(Pictures paired with source code)
+ + + + +

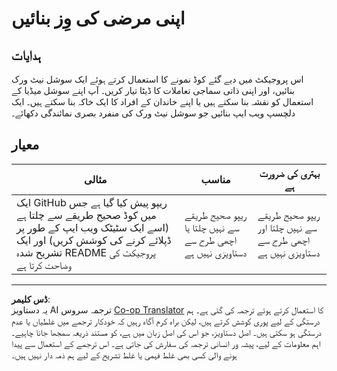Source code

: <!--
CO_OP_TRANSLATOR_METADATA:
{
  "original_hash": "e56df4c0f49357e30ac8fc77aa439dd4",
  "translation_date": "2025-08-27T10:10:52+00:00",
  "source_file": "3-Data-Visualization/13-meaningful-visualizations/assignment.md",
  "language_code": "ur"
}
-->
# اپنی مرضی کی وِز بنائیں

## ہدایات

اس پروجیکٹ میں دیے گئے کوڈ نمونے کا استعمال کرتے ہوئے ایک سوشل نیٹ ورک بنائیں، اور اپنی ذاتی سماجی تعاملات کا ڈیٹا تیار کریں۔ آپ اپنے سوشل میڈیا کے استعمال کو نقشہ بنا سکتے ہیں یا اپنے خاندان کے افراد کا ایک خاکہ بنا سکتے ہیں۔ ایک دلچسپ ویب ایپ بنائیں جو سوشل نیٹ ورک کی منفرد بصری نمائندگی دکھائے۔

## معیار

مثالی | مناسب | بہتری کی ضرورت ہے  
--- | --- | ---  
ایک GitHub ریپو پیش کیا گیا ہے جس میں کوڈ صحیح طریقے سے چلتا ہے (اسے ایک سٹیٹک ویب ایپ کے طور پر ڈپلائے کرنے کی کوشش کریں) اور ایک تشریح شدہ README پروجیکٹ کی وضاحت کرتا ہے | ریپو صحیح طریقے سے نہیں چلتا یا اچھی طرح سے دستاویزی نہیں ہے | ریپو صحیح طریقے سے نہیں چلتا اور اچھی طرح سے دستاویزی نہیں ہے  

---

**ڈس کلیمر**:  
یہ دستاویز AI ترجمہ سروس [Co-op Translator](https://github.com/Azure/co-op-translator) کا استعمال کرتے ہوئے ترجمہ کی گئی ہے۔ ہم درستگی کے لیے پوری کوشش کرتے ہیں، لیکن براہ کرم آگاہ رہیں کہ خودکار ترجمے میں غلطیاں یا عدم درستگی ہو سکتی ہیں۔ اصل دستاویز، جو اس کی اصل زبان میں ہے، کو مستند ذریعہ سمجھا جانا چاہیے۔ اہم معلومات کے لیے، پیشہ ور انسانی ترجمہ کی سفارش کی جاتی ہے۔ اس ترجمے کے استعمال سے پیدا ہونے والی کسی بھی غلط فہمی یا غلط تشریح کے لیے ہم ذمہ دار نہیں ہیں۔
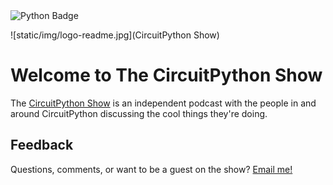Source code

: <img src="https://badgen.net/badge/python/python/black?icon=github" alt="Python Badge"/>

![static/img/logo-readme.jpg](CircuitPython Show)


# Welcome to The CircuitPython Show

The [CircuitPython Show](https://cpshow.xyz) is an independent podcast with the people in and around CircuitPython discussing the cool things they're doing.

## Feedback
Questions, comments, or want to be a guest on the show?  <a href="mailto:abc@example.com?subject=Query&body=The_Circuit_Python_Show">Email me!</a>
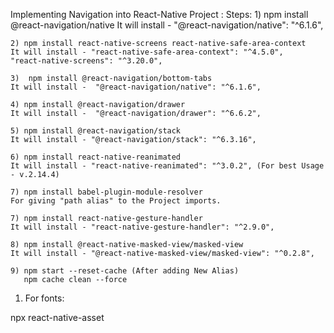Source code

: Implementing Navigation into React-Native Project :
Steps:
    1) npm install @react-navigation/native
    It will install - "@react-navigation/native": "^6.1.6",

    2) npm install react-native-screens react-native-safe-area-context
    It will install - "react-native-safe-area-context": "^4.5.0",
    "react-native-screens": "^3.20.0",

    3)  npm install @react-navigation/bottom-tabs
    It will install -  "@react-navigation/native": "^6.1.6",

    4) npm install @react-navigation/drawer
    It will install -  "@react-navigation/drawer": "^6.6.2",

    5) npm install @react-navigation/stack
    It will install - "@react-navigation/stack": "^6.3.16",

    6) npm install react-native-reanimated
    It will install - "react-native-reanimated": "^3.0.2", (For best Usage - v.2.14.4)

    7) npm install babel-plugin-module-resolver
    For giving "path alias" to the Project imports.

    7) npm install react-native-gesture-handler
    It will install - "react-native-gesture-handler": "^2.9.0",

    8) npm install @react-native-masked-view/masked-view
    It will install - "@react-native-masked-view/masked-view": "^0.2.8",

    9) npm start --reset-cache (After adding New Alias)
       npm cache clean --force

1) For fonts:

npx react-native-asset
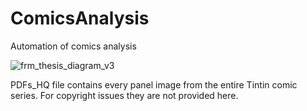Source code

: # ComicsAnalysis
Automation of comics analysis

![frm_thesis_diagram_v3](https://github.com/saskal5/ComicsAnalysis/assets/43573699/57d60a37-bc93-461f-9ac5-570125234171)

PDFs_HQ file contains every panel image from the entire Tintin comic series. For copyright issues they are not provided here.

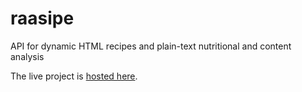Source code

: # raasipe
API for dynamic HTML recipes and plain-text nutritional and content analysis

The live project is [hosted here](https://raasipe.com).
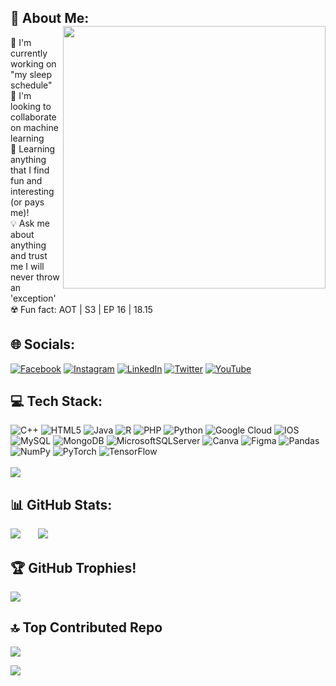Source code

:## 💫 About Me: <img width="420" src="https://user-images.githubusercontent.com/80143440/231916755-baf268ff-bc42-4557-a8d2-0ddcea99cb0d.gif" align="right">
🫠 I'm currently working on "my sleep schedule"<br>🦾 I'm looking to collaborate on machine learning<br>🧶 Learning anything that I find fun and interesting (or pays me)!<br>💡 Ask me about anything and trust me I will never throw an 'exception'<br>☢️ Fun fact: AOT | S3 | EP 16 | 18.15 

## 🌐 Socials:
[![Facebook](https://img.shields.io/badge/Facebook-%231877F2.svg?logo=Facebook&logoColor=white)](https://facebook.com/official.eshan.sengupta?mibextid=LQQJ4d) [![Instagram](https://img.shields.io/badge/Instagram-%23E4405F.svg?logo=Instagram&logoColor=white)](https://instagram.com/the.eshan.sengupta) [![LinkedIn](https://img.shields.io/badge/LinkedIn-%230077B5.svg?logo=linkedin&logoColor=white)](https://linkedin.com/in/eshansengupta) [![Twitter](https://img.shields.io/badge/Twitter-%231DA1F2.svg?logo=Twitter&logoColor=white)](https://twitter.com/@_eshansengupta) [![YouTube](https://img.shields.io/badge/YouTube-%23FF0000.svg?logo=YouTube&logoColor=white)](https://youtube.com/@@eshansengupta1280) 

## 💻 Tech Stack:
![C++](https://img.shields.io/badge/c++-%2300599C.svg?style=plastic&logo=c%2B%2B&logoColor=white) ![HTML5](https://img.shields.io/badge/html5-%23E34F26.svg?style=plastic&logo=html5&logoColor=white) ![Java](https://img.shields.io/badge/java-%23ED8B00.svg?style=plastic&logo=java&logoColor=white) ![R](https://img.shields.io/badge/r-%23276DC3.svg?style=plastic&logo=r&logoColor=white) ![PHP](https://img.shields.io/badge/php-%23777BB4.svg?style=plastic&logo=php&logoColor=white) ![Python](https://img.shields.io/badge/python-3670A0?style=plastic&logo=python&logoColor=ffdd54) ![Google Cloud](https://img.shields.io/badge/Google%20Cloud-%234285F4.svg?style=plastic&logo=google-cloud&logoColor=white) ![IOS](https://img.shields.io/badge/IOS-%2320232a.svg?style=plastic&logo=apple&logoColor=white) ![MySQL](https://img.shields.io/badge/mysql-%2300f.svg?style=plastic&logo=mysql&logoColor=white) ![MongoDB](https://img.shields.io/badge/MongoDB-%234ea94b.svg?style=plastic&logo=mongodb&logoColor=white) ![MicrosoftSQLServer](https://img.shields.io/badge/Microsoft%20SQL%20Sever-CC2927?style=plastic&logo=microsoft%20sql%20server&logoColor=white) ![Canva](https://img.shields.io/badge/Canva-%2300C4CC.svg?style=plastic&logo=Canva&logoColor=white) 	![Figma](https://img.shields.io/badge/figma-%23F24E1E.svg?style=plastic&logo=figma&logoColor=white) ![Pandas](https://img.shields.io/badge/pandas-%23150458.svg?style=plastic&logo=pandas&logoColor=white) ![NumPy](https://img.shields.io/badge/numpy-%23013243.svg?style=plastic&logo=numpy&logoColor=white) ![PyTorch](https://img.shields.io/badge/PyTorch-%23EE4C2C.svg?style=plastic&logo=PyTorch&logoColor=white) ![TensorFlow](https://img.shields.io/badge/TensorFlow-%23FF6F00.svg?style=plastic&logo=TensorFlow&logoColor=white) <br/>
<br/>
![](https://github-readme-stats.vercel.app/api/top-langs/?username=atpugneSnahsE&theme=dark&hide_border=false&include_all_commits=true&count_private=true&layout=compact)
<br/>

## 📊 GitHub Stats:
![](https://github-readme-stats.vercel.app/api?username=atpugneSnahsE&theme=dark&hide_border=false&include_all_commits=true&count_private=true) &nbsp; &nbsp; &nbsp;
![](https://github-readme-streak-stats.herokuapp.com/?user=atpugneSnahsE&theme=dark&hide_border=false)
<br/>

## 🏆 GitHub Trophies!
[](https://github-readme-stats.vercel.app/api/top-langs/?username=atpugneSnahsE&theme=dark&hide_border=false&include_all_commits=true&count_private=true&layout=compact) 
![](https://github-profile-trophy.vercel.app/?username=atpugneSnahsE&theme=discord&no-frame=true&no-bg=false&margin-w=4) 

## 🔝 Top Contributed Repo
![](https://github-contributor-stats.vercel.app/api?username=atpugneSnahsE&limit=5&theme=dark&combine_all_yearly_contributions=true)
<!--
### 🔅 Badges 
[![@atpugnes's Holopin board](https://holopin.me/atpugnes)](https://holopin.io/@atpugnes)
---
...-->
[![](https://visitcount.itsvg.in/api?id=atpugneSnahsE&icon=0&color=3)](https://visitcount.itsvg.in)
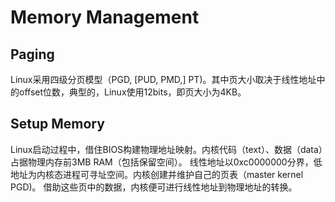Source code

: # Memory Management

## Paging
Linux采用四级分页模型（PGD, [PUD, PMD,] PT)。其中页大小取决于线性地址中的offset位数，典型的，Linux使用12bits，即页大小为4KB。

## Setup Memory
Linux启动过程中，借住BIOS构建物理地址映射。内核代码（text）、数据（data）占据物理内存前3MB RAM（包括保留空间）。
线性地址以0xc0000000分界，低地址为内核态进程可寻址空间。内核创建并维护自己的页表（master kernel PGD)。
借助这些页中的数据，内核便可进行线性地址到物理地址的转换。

+ + + + +

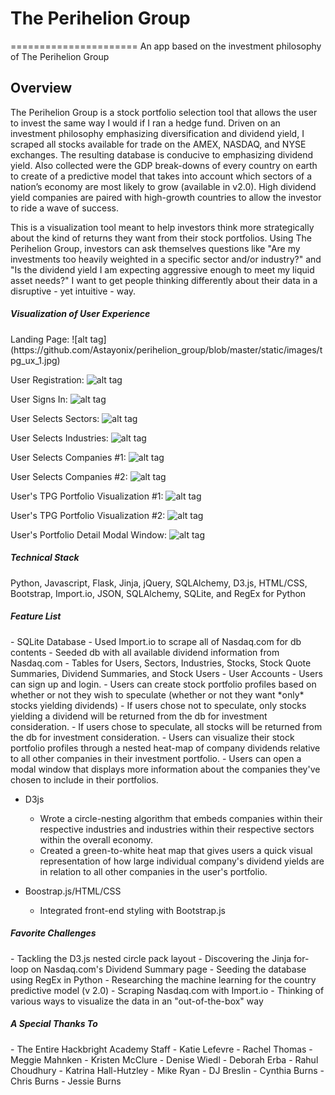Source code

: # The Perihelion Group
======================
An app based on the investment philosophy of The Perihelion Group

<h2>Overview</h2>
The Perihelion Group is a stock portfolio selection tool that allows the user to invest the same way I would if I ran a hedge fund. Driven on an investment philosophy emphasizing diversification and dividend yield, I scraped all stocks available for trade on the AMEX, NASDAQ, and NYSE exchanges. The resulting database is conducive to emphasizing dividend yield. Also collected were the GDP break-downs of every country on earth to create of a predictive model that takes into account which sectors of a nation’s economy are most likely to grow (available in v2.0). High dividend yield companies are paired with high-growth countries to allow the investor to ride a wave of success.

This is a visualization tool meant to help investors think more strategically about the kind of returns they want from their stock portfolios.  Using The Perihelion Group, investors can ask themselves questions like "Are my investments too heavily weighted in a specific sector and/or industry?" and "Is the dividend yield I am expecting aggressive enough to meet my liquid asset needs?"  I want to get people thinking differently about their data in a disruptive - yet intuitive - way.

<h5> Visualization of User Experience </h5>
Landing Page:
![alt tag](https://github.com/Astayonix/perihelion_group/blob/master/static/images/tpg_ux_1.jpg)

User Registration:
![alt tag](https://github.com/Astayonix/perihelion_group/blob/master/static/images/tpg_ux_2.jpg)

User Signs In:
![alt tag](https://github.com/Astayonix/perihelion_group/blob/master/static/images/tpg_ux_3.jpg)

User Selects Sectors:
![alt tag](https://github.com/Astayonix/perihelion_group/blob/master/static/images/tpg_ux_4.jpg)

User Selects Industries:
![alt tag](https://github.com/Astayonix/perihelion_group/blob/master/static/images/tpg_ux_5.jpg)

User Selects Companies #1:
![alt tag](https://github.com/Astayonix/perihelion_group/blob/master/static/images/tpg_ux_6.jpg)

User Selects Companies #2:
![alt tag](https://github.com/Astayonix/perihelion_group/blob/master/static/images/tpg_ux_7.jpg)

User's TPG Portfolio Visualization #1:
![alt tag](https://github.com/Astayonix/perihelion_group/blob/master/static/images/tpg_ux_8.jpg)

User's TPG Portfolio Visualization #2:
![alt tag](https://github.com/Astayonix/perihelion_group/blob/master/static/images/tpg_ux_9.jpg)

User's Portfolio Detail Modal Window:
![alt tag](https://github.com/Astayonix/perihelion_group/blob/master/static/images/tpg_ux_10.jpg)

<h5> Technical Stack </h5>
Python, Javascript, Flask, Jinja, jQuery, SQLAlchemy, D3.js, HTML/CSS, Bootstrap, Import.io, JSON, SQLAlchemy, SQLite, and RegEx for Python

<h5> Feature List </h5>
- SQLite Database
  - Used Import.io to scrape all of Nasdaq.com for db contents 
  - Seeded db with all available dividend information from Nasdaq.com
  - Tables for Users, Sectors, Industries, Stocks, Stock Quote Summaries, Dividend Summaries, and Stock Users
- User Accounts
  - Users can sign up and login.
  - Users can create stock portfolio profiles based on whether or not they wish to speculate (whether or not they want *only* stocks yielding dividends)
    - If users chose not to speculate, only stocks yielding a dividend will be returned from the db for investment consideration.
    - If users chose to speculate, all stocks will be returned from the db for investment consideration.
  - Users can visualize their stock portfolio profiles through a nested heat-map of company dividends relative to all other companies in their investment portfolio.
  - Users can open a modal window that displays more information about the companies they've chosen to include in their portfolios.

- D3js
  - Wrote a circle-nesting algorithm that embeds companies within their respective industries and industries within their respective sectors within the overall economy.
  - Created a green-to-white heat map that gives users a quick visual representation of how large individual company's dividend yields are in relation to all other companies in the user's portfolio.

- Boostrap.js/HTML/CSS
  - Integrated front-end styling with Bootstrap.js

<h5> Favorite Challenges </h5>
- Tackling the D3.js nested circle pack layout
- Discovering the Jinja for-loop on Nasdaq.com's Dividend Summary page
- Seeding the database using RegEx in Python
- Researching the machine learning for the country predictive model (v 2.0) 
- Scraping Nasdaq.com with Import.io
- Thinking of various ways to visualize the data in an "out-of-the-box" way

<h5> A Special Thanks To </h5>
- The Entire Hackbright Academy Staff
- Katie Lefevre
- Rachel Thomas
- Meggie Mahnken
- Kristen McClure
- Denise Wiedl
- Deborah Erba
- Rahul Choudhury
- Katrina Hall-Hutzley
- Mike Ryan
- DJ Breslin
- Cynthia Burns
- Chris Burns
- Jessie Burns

+ + + + +

## [About this task]
Quote the data above from the line containing "- Created a" to the line containing "- Kristen McClure", inclusive, and stop.

## [Task response]
  - Created a green-to-white heat map that gives users a quick visual representation of how large individual company's dividend yields are in relation to all other companies in the user's portfolio.

- Boostrap.js/HTML/CSS
  - Integrated front-end styling with Bootstrap.js

<h5> Favorite Challenges </h5>
- Tackling the D3.js nested circle pack layout
- Discovering the Jinja for-loop on Nasdaq.com's Dividend Summary page
- Seeding the database using RegEx in Python
- Researching the machine learning for the country predictive model (v 2.0) 
- Scraping Nasdaq.com with Import.io
- Thinking of various ways to visualize the data in an "out-of-the-box" way

<h5> A Special Thanks To </h5>
- The Entire Hackbright Academy Staff
- Katie Lefevre
- Rachel Thomas
- Meggie Mahnken
- Kristen McClure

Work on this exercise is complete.